[Source texts of formatted documents]
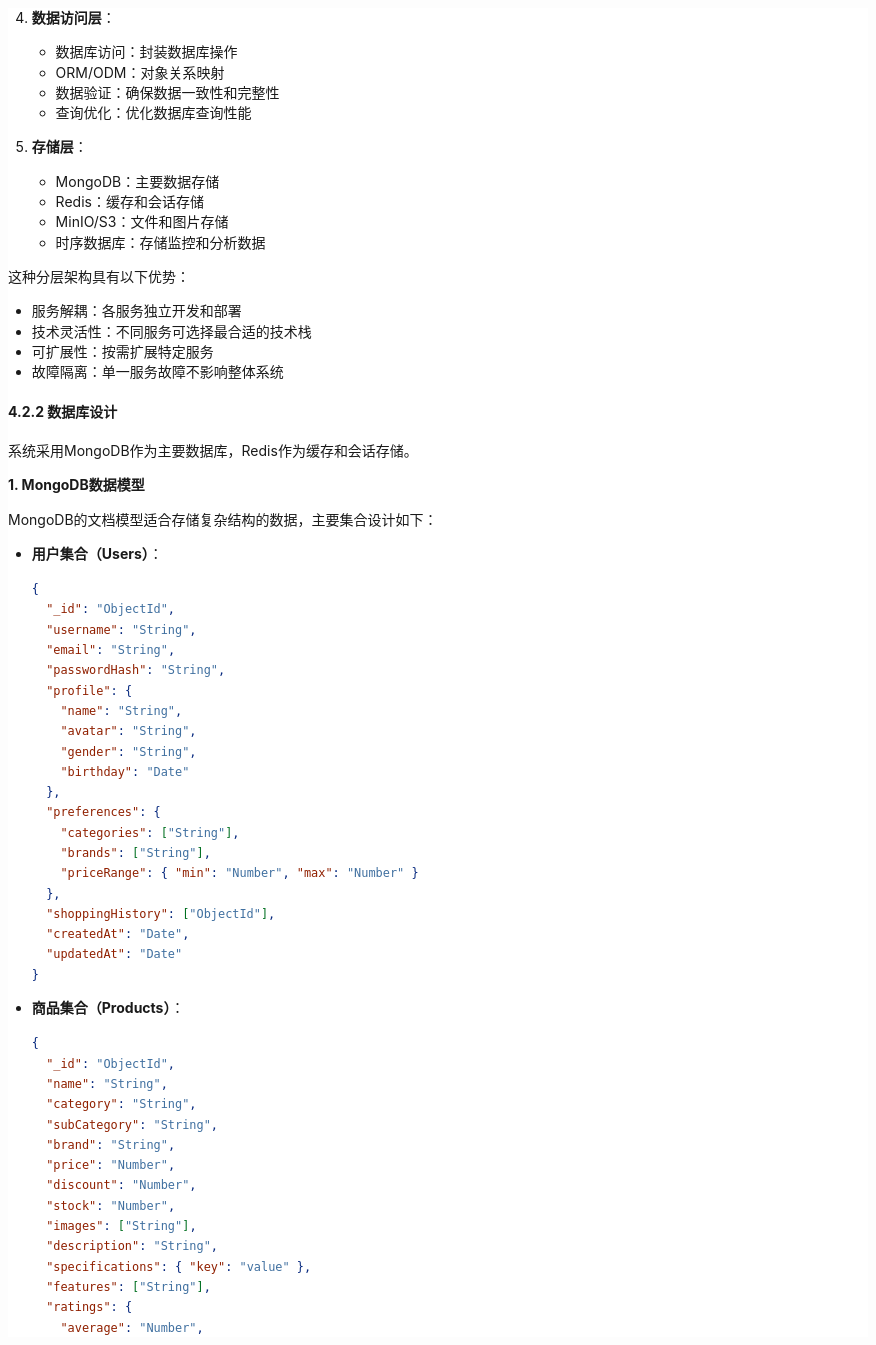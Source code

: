4. **数据访问层**：
   - 数据库访问：封装数据库操作
   - ORM/ODM：对象关系映射
   - 数据验证：确保数据一致性和完整性
   - 查询优化：优化数据库查询性能

5. **存储层**：
   - MongoDB：主要数据存储
   - Redis：缓存和会话存储
   - MinIO/S3：文件和图片存储
   - 时序数据库：存储监控和分析数据

这种分层架构具有以下优势：
- 服务解耦：各服务独立开发和部署
- 技术灵活性：不同服务可选择最合适的技术栈
- 可扩展性：按需扩展特定服务
- 故障隔离：单一服务故障不影响整体系统

#### 4.2.2 数据库设计

系统采用MongoDB作为主要数据库，Redis作为缓存和会话存储。

**1. MongoDB数据模型**

MongoDB的文档模型适合存储复杂结构的数据，主要集合设计如下：

- **用户集合（Users）**：
  ```json
  {
    "_id": "ObjectId",
    "username": "String",
    "email": "String",
    "passwordHash": "String",
    "profile": {
      "name": "String",
      "avatar": "String",
      "gender": "String",
      "birthday": "Date"
    },
    "preferences": {
      "categories": ["String"],
      "brands": ["String"],
      "priceRange": { "min": "Number", "max": "Number" }
    },
    "shoppingHistory": ["ObjectId"],
    "createdAt": "Date",
    "updatedAt": "Date"
  }
  ```

- **商品集合（Products）**：
  ```json
  {
    "_id": "ObjectId",
    "name": "String",
    "category": "String",
    "subCategory": "String",
    "brand": "String",
    "price": "Number",
    "discount": "Number",
    "stock": "Number",
    "images": ["String"],
    "description": "String",
    "specifications": { "key": "value" },
    "features": ["String"],
    "ratings": {
      "average": "Number",
  ```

• [Task description]:
Write the entries above out again exactly, omitting each image.

• [Written response]:
Source code

:4. **数据访问层**：
   - 数据库访问：封装数据库操作
   - ORM/ODM：对象关系映射
   - 数据验证：确保数据一致性和完整性
   - 查询优化：优化数据库查询性能

5. **存储层**：
   - MongoDB：主要数据存储
   - Redis：缓存和会话存储
   - MinIO/S3：文件和图片存储
   - 时序数据库：存储监控和分析数据

这种分层架构具有以下优势：
- 服务解耦：各服务独立开发和部署
- 技术灵活性：不同服务可选择最合适的技术栈
- 可扩展性：按需扩展特定服务
- 故障隔离：单一服务故障不影响整体系统

#### 4.2.2 数据库设计

系统采用MongoDB作为主要数据库，Redis作为缓存和会话存储。

**1. MongoDB数据模型**

MongoDB的文档模型适合存储复杂结构的数据，主要集合设计如下：

- **用户集合（Users）**：
  ```json
  {
    "_id": "ObjectId",
    "username": "String",
    "email": "String",
    "passwordHash": "String",
    "profile": {
      "name": "String",
      "avatar": "String",
      "gender": "String",
      "birthday": "Date"
    },
    "preferences": {
      "categories": ["String"],
      "brands": ["String"],
      "priceRange": { "min": "Number", "max": "Number" }
    },
    "shoppingHistory": ["ObjectId"],
    "createdAt": "Date",
    "updatedAt": "Date"
  }
  ```

- **商品集合（Products）**：
  ```json
  {
    "_id": "ObjectId",
    "name": "String",
    "category": "String",
    "subCategory": "String",
    "brand": "String",
    "price": "Number",
    "discount": "Number",
    "stock": "Number",
    "images": ["String"],
    "description": "String",
    "specifications": { "key": "value" },
    "features": ["String"],
    "ratings": {
      "average": "Number",
  ```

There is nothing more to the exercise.